Private equity typically owns companies for three to five years, seeks to improve operations and profitability, and then relists the companies as healthier and better suited for long-term growth. Increasingly in recent years private equity has sought to increase their funds’ investment returns by liquidating part or all of their investment more quickly. To accomplish this they engage in “quick flips,” relisting companies within a year or two of taking them private, with more leverage, but few if any operational improvements. They also cause their portfolio companies to borrow more money to pay the private equity firm a special dividend, sometimes within months of the original acquisition.
2. Conflicts of Interest.
The managers and directors of a public company owe a fiduciary duty to maximize returns to shareholders. But when private equity invites those same managers or directors to participate in a leveraged buyout, their interest shifts to help the private equity group get the lowest price possible for the company. More than one commentator has suggested that this inherent conflict should be regulated by prohibiting management participation in buyouts. In addition, the big private equity firms are now the largest customers and generators of fees to the global investment banks and commercial banks for their stock and bond underwriting, bank lending and investment banking advisory services. These multifaceted relationships with firms such as Goldman Sachs, Merrill Lynch, and JPMorgan Chase led Robert Kindler, vice chairman for investment banking at Morgan Stanley, to say at a recent panel at the Corporate Law Institute at Tulane University, “We are all totally conflicted — get used to it.”
3. Debt Risk.
Leverage is the key to the high returns private equity is able to generate (see box on Page 13).

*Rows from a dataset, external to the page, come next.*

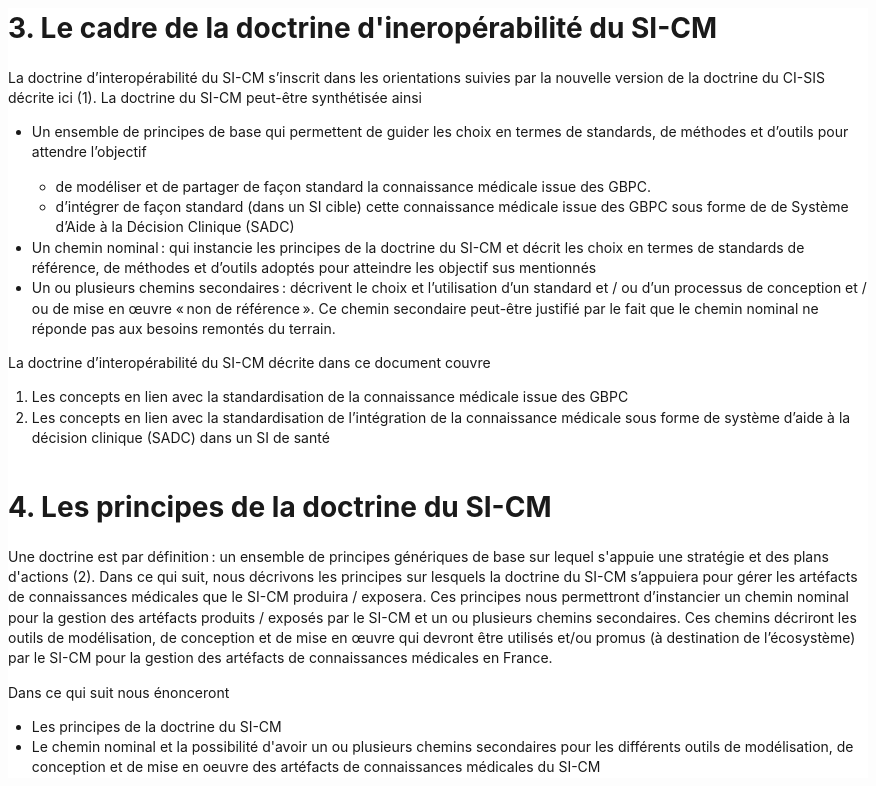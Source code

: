 # 3. Le cadre de la doctrine d'ineropérabilité du SI-CM

La doctrine d’interopérabilité du SI-CM s’inscrit dans les orientations suivies par la nouvelle version de la doctrine du  CI-SIS décrite ici (1). 
La doctrine du SI-CM peut-être synthétisée ainsi 

<div class = "wysiwyg">
    <ul>
    <li>Un ensemble de principes de base qui permettent de guider les choix en termes de standards, de méthodes et d’outils pour attendre l’objectif </li>
        <ul>
        <li>de modéliser et de partager de façon standard la connaissance médicale issue des GBPC. </li>
        <li>d’intégrer de façon standard (dans un SI cible) cette connaissance médicale issue des GBPC sous forme de de Système d’Aide à la Décision Clinique (SADC) </li>
        </ul>
    <li>Un chemin nominal : qui instancie les principes de la doctrine du SI-CM et décrit les choix en termes de standards de référence, de méthodes et d’outils adoptés pour atteindre les objectif sus mentionnés </li>
    <li>Un ou plusieurs chemins secondaires : décrivent le choix et l’utilisation d’un standard et / ou d’un processus de conception et / ou de mise en œuvre « non de référence ». Ce chemin secondaire peut-être justifié par le fait que le chemin nominal ne réponde pas aux besoins remontés du terrain. </li>
    </ul>
</div>

La doctrine d’interopérabilité du SI-CM décrite dans ce document couvre  
<div class = "wysiwyg">
    <ol>
    <li>Les concepts en lien avec la standardisation de la connaissance médicale issue des GBPC </li> 
    <li>Les concepts en lien avec la standardisation de l’intégration de la connaissance médicale sous forme de système d’aide à la décision clinique (SADC) dans un SI de santé </li> 
    </ol>
</div>

# 4. Les principes de la doctrine du SI-CM

Une doctrine est par définition : un ensemble de principes génériques de base sur lequel s'appuie une stratégie et des plans d'actions (2). Dans ce qui suit, nous décrivons les principes sur lesquels la doctrine du SI-CM s’appuiera pour gérer les artéfacts de connaissances médicales que le SI-CM produira / exposera. Ces principes nous permettront d’instancier un chemin nominal pour la gestion des artéfacts produits / exposés par le SI-CM et un ou plusieurs chemins secondaires. Ces chemins décriront les outils de modélisation, de conception et de mise en œuvre qui devront être utilisés et/ou promus (à destination de l’écosystème) par le SI-CM pour la gestion des artéfacts de connaissances médicales en France.

Dans ce qui suit nous énonceront
<div class = "wysiwyg">
    <ul>
    <li>Les principes de la doctrine du SI-CM </li> 
    <li>Le chemin nominal et la possibilité d'avoir un ou plusieurs chemins secondaires pour les différents outils de modélisation, de conception et de mise en oeuvre des artéfacts de connaissances médicales du SI-CM </li> 
    </ul>
</div>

The easy credit markets of the last few years have helped fuel the surge in private equity, and the persistence of relatively low interest rates with steady economic growth has meant that there have been relatively few defaults among private equity-owned companies. In addition, the banks that are underwriting most of this debt are repackaging it and selling it to other lenders and investors, laying off the risk on others with limited additional due diligence by the new creditors. One result is a relaxing of underwriting standards by the original lenders, with debt that is “covenant-light” or even “covenant-free.” Observers and policymakers worry about the impact a sudden downturn in the economy or an increase in interest rates will have on portfolio companies and the ripple effect of a rash of defaults on the broader financial markets.

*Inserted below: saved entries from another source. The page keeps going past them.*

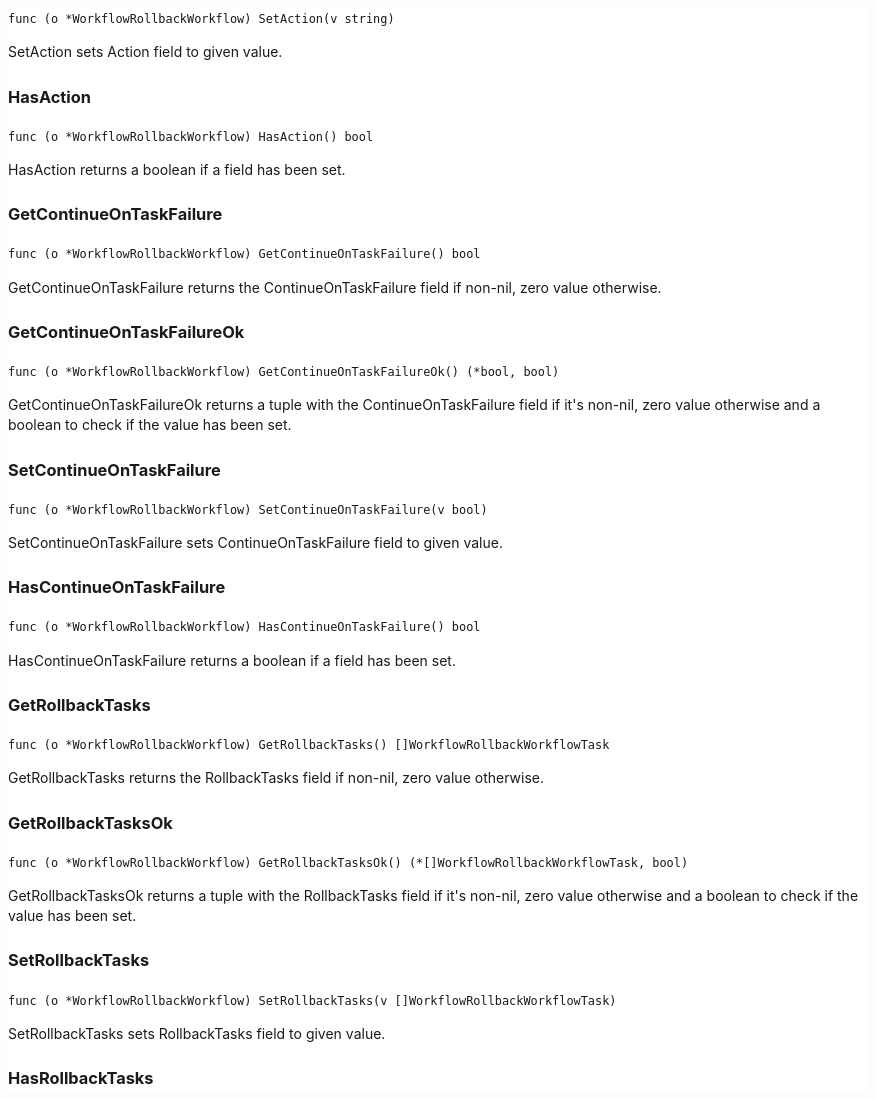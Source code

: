 `func (o *WorkflowRollbackWorkflow) SetAction(v string)`

SetAction sets Action field to given value.

### HasAction

`func (o *WorkflowRollbackWorkflow) HasAction() bool`

HasAction returns a boolean if a field has been set.

### GetContinueOnTaskFailure

`func (o *WorkflowRollbackWorkflow) GetContinueOnTaskFailure() bool`

GetContinueOnTaskFailure returns the ContinueOnTaskFailure field if non-nil, zero value otherwise.

### GetContinueOnTaskFailureOk

`func (o *WorkflowRollbackWorkflow) GetContinueOnTaskFailureOk() (*bool, bool)`

GetContinueOnTaskFailureOk returns a tuple with the ContinueOnTaskFailure field if it's non-nil, zero value otherwise
and a boolean to check if the value has been set.

### SetContinueOnTaskFailure

`func (o *WorkflowRollbackWorkflow) SetContinueOnTaskFailure(v bool)`

SetContinueOnTaskFailure sets ContinueOnTaskFailure field to given value.

### HasContinueOnTaskFailure

`func (o *WorkflowRollbackWorkflow) HasContinueOnTaskFailure() bool`

HasContinueOnTaskFailure returns a boolean if a field has been set.

### GetRollbackTasks

`func (o *WorkflowRollbackWorkflow) GetRollbackTasks() []WorkflowRollbackWorkflowTask`

GetRollbackTasks returns the RollbackTasks field if non-nil, zero value otherwise.

### GetRollbackTasksOk

`func (o *WorkflowRollbackWorkflow) GetRollbackTasksOk() (*[]WorkflowRollbackWorkflowTask, bool)`

GetRollbackTasksOk returns a tuple with the RollbackTasks field if it's non-nil, zero value otherwise
and a boolean to check if the value has been set.

### SetRollbackTasks

`func (o *WorkflowRollbackWorkflow) SetRollbackTasks(v []WorkflowRollbackWorkflowTask)`

SetRollbackTasks sets RollbackTasks field to given value.

### HasRollbackTasks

4. Private Equity Exuberance:
Private equity firms raised $215 billion in 2006— the most ever. The total exceeds the amounts raised during the last private equity bubble, in 2000. For 2007, buyout firms are hoping to raise even more—as much as $400 billion. With all this capital being raised, it increases the competition for deals, increasing the likelihood some firms will overpay for deals or do deals that make less economic sense. In addition, a significant downturn in the public equity markets would severely impair the ability of private equity to exit deals that were poorly conceived, highly leveraged, or overvalued.